Your answer must be an exact copy of every record.

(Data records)
--- --- ---
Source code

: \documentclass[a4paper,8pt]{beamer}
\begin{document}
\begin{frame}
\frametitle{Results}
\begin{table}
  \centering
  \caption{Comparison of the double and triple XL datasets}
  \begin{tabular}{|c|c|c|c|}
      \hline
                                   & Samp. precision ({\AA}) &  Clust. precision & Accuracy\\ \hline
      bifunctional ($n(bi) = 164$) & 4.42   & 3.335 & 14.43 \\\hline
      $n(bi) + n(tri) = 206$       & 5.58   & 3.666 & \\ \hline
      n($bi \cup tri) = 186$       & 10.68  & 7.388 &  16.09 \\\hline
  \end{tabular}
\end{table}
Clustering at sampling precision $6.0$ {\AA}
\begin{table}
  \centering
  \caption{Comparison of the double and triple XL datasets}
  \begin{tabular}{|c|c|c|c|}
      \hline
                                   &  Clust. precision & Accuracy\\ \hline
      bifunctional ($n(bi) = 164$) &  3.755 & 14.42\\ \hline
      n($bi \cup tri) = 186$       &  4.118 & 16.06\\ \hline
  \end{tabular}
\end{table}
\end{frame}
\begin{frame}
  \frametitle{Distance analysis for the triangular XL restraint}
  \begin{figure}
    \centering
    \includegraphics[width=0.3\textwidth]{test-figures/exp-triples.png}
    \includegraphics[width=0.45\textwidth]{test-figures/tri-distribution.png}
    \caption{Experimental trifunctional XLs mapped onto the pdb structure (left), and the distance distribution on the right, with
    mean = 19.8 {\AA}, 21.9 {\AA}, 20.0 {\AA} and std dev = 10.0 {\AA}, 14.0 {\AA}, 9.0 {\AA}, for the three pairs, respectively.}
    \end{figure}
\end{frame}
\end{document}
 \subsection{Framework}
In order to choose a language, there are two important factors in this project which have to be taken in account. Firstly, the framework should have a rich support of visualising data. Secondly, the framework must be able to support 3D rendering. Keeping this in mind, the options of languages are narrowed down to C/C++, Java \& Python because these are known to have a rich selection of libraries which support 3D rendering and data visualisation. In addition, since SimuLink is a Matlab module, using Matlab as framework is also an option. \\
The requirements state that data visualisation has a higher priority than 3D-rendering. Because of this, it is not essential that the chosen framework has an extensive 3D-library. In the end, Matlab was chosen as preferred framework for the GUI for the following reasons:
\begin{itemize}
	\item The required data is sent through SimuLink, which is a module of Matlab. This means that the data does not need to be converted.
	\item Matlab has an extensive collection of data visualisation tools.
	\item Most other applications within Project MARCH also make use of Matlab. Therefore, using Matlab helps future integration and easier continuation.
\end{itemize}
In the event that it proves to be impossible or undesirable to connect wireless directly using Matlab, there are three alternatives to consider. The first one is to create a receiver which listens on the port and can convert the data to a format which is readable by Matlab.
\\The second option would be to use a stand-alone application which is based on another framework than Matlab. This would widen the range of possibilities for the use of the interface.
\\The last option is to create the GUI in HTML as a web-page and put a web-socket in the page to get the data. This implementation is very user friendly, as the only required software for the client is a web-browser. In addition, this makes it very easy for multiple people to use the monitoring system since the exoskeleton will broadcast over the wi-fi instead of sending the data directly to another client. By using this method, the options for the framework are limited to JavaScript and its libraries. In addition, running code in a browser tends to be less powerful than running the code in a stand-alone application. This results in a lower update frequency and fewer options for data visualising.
--- --- ---
* OUTPUT FOR THIS TASK *
Source code

: \documentclass[a4paper,8pt]{beamer}
\begin{document}
\begin{frame}
\frametitle{Results}
\begin{table}
  \centering
  \caption{Comparison of the double and triple XL datasets}
  \begin{tabular}{|c|c|c|c|}
      \hline
                                   & Samp. precision ({\AA}) &  Clust. precision & Accuracy\\ \hline
      bifunctional ($n(bi) = 164$) & 4.42   & 3.335 & 14.43 \\\hline
      $n(bi) + n(tri) = 206$       & 5.58   & 3.666 & \\ \hline
      n($bi \cup tri) = 186$       & 10.68  & 7.388 &  16.09 \\\hline
  \end{tabular}
\end{table}
Clustering at sampling precision $6.0$ {\AA}
\begin{table}
  \centering
  \caption{Comparison of the double and triple XL datasets}
  \begin{tabular}{|c|c|c|c|}
      \hline
                                   &  Clust. precision & Accuracy\\ \hline
      bifunctional ($n(bi) = 164$) &  3.755 & 14.42\\ \hline
      n($bi \cup tri) = 186$       &  4.118 & 16.06\\ \hline
  \end{tabular}
\end{table}
\end{frame}
\begin{frame}
  \frametitle{Distance analysis for the triangular XL restraint}
  \begin{figure}
    \centering
    \includegraphics[width=0.3\textwidth]{test-figures/exp-triples.png}
    \includegraphics[width=0.45\textwidth]{test-figures/tri-distribution.png}
    \caption{Experimental trifunctional XLs mapped onto the pdb structure (left), and the distance distribution on the right, with
    mean = 19.8 {\AA}, 21.9 {\AA}, 20.0 {\AA} and std dev = 10.0 {\AA}, 14.0 {\AA}, 9.0 {\AA}, for the three pairs, respectively.}
    \end{figure}
\end{frame}
\end{document}
 \subsection{Framework}
In order to choose a language, there are two important factors in this project which have to be taken in account. Firstly, the framework should have a rich support of visualising data. Secondly, the framework must be able to support 3D rendering. Keeping this in mind, the options of languages are narrowed down to C/C++, Java \& Python because these are known to have a rich selection of libraries which support 3D rendering and data visualisation. In addition, since SimuLink is a Matlab module, using Matlab as framework is also an option. \\
The requirements state that data visualisation has a higher priority than 3D-rendering. Because of this, it is not essential that the chosen framework has an extensive 3D-library. In the end, Matlab was chosen as preferred framework for the GUI for the following reasons:
\begin{itemize}
	\item The required data is sent through SimuLink, which is a module of Matlab. This means that the data does not need to be converted.
	\item Matlab has an extensive collection of data visualisation tools.
	\item Most other applications within Project MARCH also make use of Matlab. Therefore, using Matlab helps future integration and easier continuation.
\end{itemize}
In the event that it proves to be impossible or undesirable to connect wireless directly using Matlab, there are three alternatives to consider. The first one is to create a receiver which listens on the port and can convert the data to a format which is readable by Matlab.
\\The second option would be to use a stand-alone application which is based on another framework than Matlab. This would widen the range of possibilities for the use of the interface.
\\The last option is to create the GUI in HTML as a web-page and put a web-socket in the page to get the data. This implementation is very user friendly, as the only required software for the client is a web-browser. In addition, this makes it very easy for multiple people to use the monitoring system since the exoskeleton will broadcast over the wi-fi instead of sending the data directly to another client. By using this method, the options for the framework are limited to JavaScript and its libraries. In addition, running code in a browser tends to be less powerful than running the code in a stand-alone application. This results in a lower update frequency and fewer options for data visualising.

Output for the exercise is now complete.